Number of tokens: 1161192
Number of sentences: 57340
Longest sentences length: 180


In [5]:
words_dict, inv_words_dict = words2dict.convert(words)
print(words_dict['five'])
print(inv_words_dict[334])

words_size = len(words_dict)
print("Number of unique tokens: {}".format(words_size))

334
five
Number of unique tokens: 49815


In [6]:
def batchPadding(batch, padding_symbol=words_dict['--']):
    size = max([len(record) for record in batch])
    result = np.full((len(batch), size), padding_symbol)
    for i in range(len(batch)):
        result[i][:len(batch[i])] = batch[i]
    return result

In [7]:
def dataGenerator(sents, words_dict, window_size = 2, batch_size=32, train_length=2):
    train = []
    label = []
    length = []
    while(True):
        left_window = [words_dict['--'] for i in range(window_size)]
        target = [words_dict['--'] for i in range(train_length)]
        right_window = [words_dict['--'] for i in range(window_size)]
        for sent in sents:
            for word in sent:
                right_window.append(words_dict[word])
                target.append(right_window.pop(0))
                left_window.append(target.pop(0))
                left_window.pop(0)
                
                for context in left_window + right_window:
                    train.append(list(target))
                    label.append(list([context]))
                    length.append(len(target))
                    if(len(train) == batch_size):
                        yield train, label, length
                        train = []
                        label = []
                        length = []

        print('epouch done...')

In [8]:
TRAIN_LENGTH = 1
WINDOW_SIZE = 2
BATCH_SIZE = 32

In [9]:
def visualizeData(generator):
    train, label, length = next(generator)
    for i in range(len(train)):
        print([inv_words_dict[word] for word in train[i]], [inv_words_dict[word] for word in label[i]], length[i])

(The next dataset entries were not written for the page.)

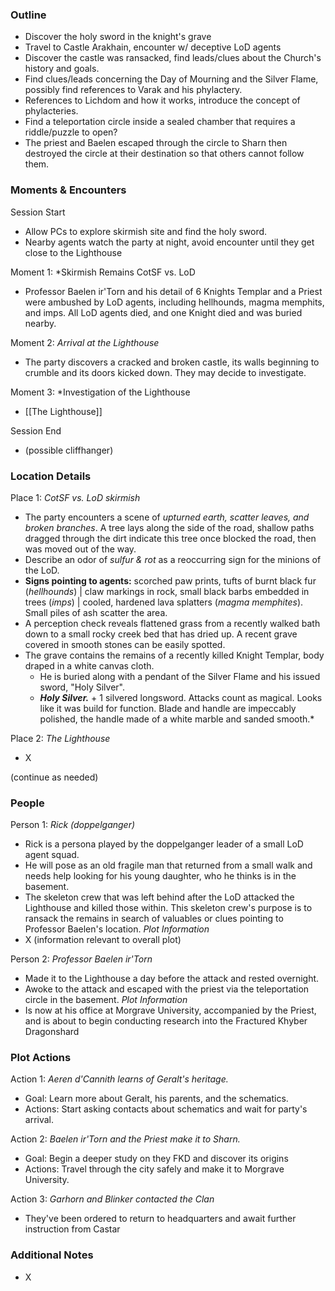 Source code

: ### Outline
- Discover the holy sword in the knight's grave
- Travel to Castle Arakhain, encounter w/ deceptive LoD agents
- Discover the castle was ransacked, find leads/clues about the Church's history and goals.
- Find clues/leads concerning the Day of Mourning and the Silver Flame, possibly find references to Varak and his phylactery.
- References to Lichdom and how it works, introduce the concept of phylacteries.
- Find a teleportation circle inside a sealed chamber that requires a riddle/puzzle to open? 
- The priest and Baelen escaped through the circle to Sharn then destroyed the circle at their destination so that others cannot follow them.
### Moments & Encounters

Session Start
- Allow PCs to explore skirmish site and find the holy sword.
- Nearby agents watch the party at night, avoid encounter until they get close to the Lighthouse

Moment 1: *Skirmish Remains CotSF vs. LoD
- Professor Baelen ir'Torn and his detail of 6 Knights Templar and a Priest were ambushed by LoD agents, including hellhounds, magma memphits, and imps. All LoD agents died, and one Knight died and was buried nearby.

Moment 2: *Arrival at the Lighthouse*
- The party discovers a cracked and broken castle, its walls beginning to crumble and its doors kicked down. They may decide to investigate.

Moment 3: *Investigation of the Lighthouse
- [[The Lighthouse]]

Session End
- (possible cliffhanger)

### Location Details

Place 1: *CotSF vs. LoD skirmish*
- The party encounters a scene of *upturned earth, scatter leaves, and broken branches*. A tree lays along the side of the road, shallow paths dragged through the dirt indicate this tree once blocked the road, then was moved out of the way.
- Describe an odor of *sulfur & rot* as a reoccurring sign for the minions of the LoD.
- **Signs pointing to agents:** scorched paw prints, tufts of burnt black fur (*hellhounds*) | claw markings in rock, small black barbs embedded in trees (*imps*) | cooled, hardened lava splatters (*magma memphites*). Small piles of ash scatter the area.
- A perception check reveals flattened grass from a recently walked bath down to a small rocky creek bed that has dried up. A recent grave covered in smooth stones can be easily spotted.
- The grave contains the remains of a recently killed Knight Templar, body draped in a white canvas cloth.
	- He is buried along with a pendant of the Silver Flame and his issued sword, "Holy Silver".
	- ***Holy Silver.*** + 1 silvered longsword. Attacks count as magical. Looks like it was build for function. Blade and handle are impeccably polished, the handle made of a white marble and sanded smooth.*

Place 2: *The Lighthouse*
- X

(continue as needed)
### People

Person 1: *Rick (doppelganger)*
- Rick is a persona played by the doppelganger leader of a small LoD agent squad.
- He will pose as an old fragile man that returned from a small walk and needs help looking for his young daughter, who he thinks is in the basement.
- The skeleton crew that was left behind after the LoD attacked the Lighthouse and killed those within. This skeleton crew's purpose is to ransack the remains in search of valuables or clues pointing to Professor Baelen's location.
*Plot Information*
- X (information relevant to overall plot)

Person 2: *Professor Baelen ir'Torn*
- Made it to the Lighthouse a day before the attack and rested overnight.
- Awoke to the attack and escaped with the priest via the teleportation circle in the basement.
*Plot Information*
- Is now at his office at Morgrave University, accompanied by the Priest, and is about to begin conducting research into the Fractured Khyber Dragonshard
### Plot Actions

Action 1: *Aeren d'Cannith learns of Geralt's heritage.*
- Goal: Learn more about Geralt, his parents, and the schematics.
- Actions: Start asking contacts about schematics and wait for party's arrival.

Action 2: *Baelen ir'Torn and the Priest make it to Sharn.*
- Goal: Begin a deeper study on they FKD and discover its origins
- Actions: Travel through the city safely and make it to Morgrave University.

Action 3: *Garhorn and Blinker contacted the Clan*
- They've been ordered to return to headquarters and await further instruction from Castar
### Additional Notes
- X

generator = dataGenerator(sents[:1], words_dict, window_size = 1, batch_size=64, train_length=2)
#print(sents[0])
#visualizeData(generator)

In [10]:
generator = dataGenerator(sents, words_dict, window_size = WINDOW_SIZE, batch_size=BATCH_SIZE, train_length=TRAIN_LENGTH)

In [11]:
RNN_DIMENSION = [50]
RNN_LAYERS = 1
DIMENSION = 50
VOCABULAY_SIZE = len(words_dict)
NEGATIVE_SAMPLE = 128

In [12]:
graph = tf.Graph()

with graph.as_default():
    
        inputs = tf.placeholder(tf.int32, (None, None), name = "Input_Sentence_Word_Index")
        #OUT: (batch, time) int32
        
        input_lengths = tf.placeholder(tf.int32, (None), name = "Input_Sentence_Length")
        #OUT: (batch) int32
        
        labels = tf.placeholder(tf.int32, (None, 1), name = "Context_Word_Index")
        #OUT: (batch, 1) int32
        
        batch_size = tf.shape(inputs)[0]
        
        embeddings = tf.Variable(tf.random_uniform([VOCABULAY_SIZE, DIMENSION], -1.0, 1.0), trainable=False, name="Word2Vec")
        
        #IN: (batch, time) int32
        inputs_embed = tf.nn.embedding_lookup(embeddings, inputs, max_norm=1)
        #OUT: (batch, time, dim) float32
        
        #IN: (batch, time, dim) 
        #weights = [tf.Variable(tf.random_uniform([DIMENSION * 2, DIMENSION], minval=-1, maxval=1)) for i in range(RNN_LAYERS)]
        #bias = [tf.Variable(tf.random_uniform([DIMENSION], minval=-1, maxval=1)) for i in range(RNN_LAYERS)]
        
        #nn_input = tf.reshape(inputs_embed, (batch_size, DIMENSION))
        #nn_output = tf.ones((batch_size, DIMENSION))
        #for i in range(RNN_LAYERS):
        #    nn_output = tf.concat([nn_output, nn_input], 1)
        #    nn_output = tf.tanh(tf.matmul(nn_output, weights[i]) + bias[i])
        #out: (batch, DIMENSION)

        #IN: (batch, time, dim) float32
        #rnn_inputs = tf.transpose(inputs_embed, [1, 0, 2])
        rnn_inputs = inputs_embed
        #OUT: (batch, time, dim) float32
        
        with tf.variable_scope("LSTM") as lstm_scope:

            cell = tf.contrib.rnn.LSTMCell(RNN_DIMENSION[-1])        
            #stack = tf.contrib.rnn.MultiRNNCell([tf.contrib.rnn.LSTMCell(RNN_DIMENSION[i]) for i in range(RNN_LAYERS)])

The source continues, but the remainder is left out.